Plain-text document sources
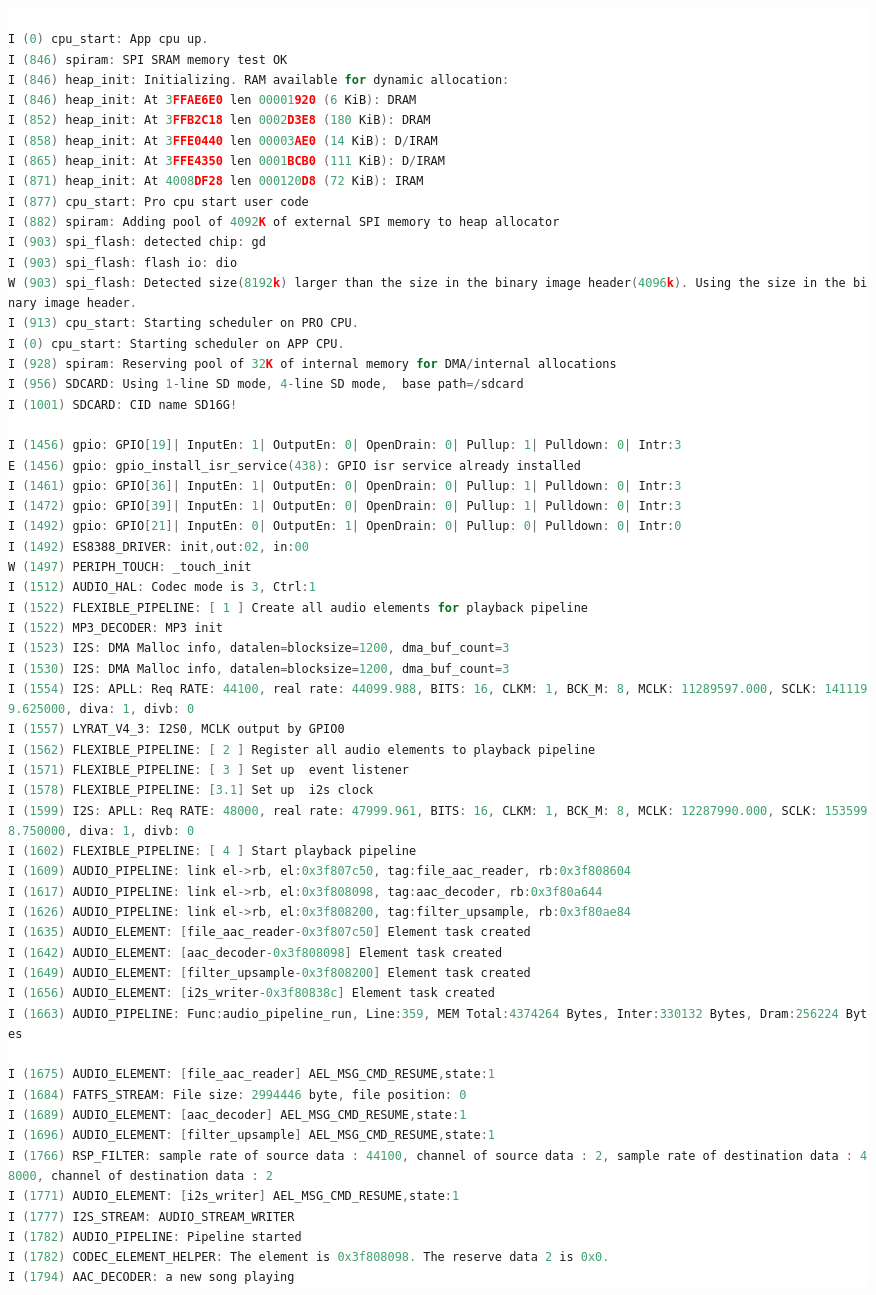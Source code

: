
 ```c

I (0) cpu_start: App cpu up.
I (846) spiram: SPI SRAM memory test OK
I (846) heap_init: Initializing. RAM available for dynamic allocation:
I (846) heap_init: At 3FFAE6E0 len 00001920 (6 KiB): DRAM
I (852) heap_init: At 3FFB2C18 len 0002D3E8 (180 KiB): DRAM
I (858) heap_init: At 3FFE0440 len 00003AE0 (14 KiB): D/IRAM
I (865) heap_init: At 3FFE4350 len 0001BCB0 (111 KiB): D/IRAM
I (871) heap_init: At 4008DF28 len 000120D8 (72 KiB): IRAM
I (877) cpu_start: Pro cpu start user code
I (882) spiram: Adding pool of 4092K of external SPI memory to heap allocator
I (903) spi_flash: detected chip: gd
I (903) spi_flash: flash io: dio
W (903) spi_flash: Detected size(8192k) larger than the size in the binary image header(4096k). Using the size in the binary image header.
I (913) cpu_start: Starting scheduler on PRO CPU.
I (0) cpu_start: Starting scheduler on APP CPU.
I (928) spiram: Reserving pool of 32K of internal memory for DMA/internal allocations
I (956) SDCARD: Using 1-line SD mode, 4-line SD mode,  base path=/sdcard
I (1001) SDCARD: CID name SD16G!

I (1456) gpio: GPIO[19]| InputEn: 1| OutputEn: 0| OpenDrain: 0| Pullup: 1| Pulldown: 0| Intr:3
E (1456) gpio: gpio_install_isr_service(438): GPIO isr service already installed
I (1461) gpio: GPIO[36]| InputEn: 1| OutputEn: 0| OpenDrain: 0| Pullup: 1| Pulldown: 0| Intr:3
I (1472) gpio: GPIO[39]| InputEn: 1| OutputEn: 0| OpenDrain: 0| Pullup: 1| Pulldown: 0| Intr:3
I (1492) gpio: GPIO[21]| InputEn: 0| OutputEn: 1| OpenDrain: 0| Pullup: 0| Pulldown: 0| Intr:0
I (1492) ES8388_DRIVER: init,out:02, in:00
W (1497) PERIPH_TOUCH: _touch_init
I (1512) AUDIO_HAL: Codec mode is 3, Ctrl:1
I (1522) FLEXIBLE_PIPELINE: [ 1 ] Create all audio elements for playback pipeline
I (1522) MP3_DECODER: MP3 init
I (1523) I2S: DMA Malloc info, datalen=blocksize=1200, dma_buf_count=3
I (1530) I2S: DMA Malloc info, datalen=blocksize=1200, dma_buf_count=3
I (1554) I2S: APLL: Req RATE: 44100, real rate: 44099.988, BITS: 16, CLKM: 1, BCK_M: 8, MCLK: 11289597.000, SCLK: 1411199.625000, diva: 1, divb: 0
I (1557) LYRAT_V4_3: I2S0, MCLK output by GPIO0
I (1562) FLEXIBLE_PIPELINE: [ 2 ] Register all audio elements to playback pipeline
I (1571) FLEXIBLE_PIPELINE: [ 3 ] Set up  event listener
I (1578) FLEXIBLE_PIPELINE: [3.1] Set up  i2s clock
I (1599) I2S: APLL: Req RATE: 48000, real rate: 47999.961, BITS: 16, CLKM: 1, BCK_M: 8, MCLK: 12287990.000, SCLK: 1535998.750000, diva: 1, divb: 0
I (1602) FLEXIBLE_PIPELINE: [ 4 ] Start playback pipeline
I (1609) AUDIO_PIPELINE: link el->rb, el:0x3f807c50, tag:file_aac_reader, rb:0x3f808604
I (1617) AUDIO_PIPELINE: link el->rb, el:0x3f808098, tag:aac_decoder, rb:0x3f80a644
I (1626) AUDIO_PIPELINE: link el->rb, el:0x3f808200, tag:filter_upsample, rb:0x3f80ae84
I (1635) AUDIO_ELEMENT: [file_aac_reader-0x3f807c50] Element task created
I (1642) AUDIO_ELEMENT: [aac_decoder-0x3f808098] Element task created
I (1649) AUDIO_ELEMENT: [filter_upsample-0x3f808200] Element task created
I (1656) AUDIO_ELEMENT: [i2s_writer-0x3f80838c] Element task created
I (1663) AUDIO_PIPELINE: Func:audio_pipeline_run, Line:359, MEM Total:4374264 Bytes, Inter:330132 Bytes, Dram:256224 Bytes

I (1675) AUDIO_ELEMENT: [file_aac_reader] AEL_MSG_CMD_RESUME,state:1
I (1684) FATFS_STREAM: File size: 2994446 byte, file position: 0
I (1689) AUDIO_ELEMENT: [aac_decoder] AEL_MSG_CMD_RESUME,state:1
I (1696) AUDIO_ELEMENT: [filter_upsample] AEL_MSG_CMD_RESUME,state:1
I (1766) RSP_FILTER: sample rate of source data : 44100, channel of source data : 2, sample rate of destination data : 48000, channel of destination data : 2
I (1771) AUDIO_ELEMENT: [i2s_writer] AEL_MSG_CMD_RESUME,state:1
I (1777) I2S_STREAM: AUDIO_STREAM_WRITER
I (1782) AUDIO_PIPELINE: Pipeline started
I (1782) CODEC_ELEMENT_HELPER: The element is 0x3f808098. The reserve data 2 is 0x0.
I (1794) AAC_DECODER: a new song playing
```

• _What you should do_:
The word "MCLK" occurs on some lines of the entries. Work out how many such lines there are and reply with the number alone.

• _Result_:
3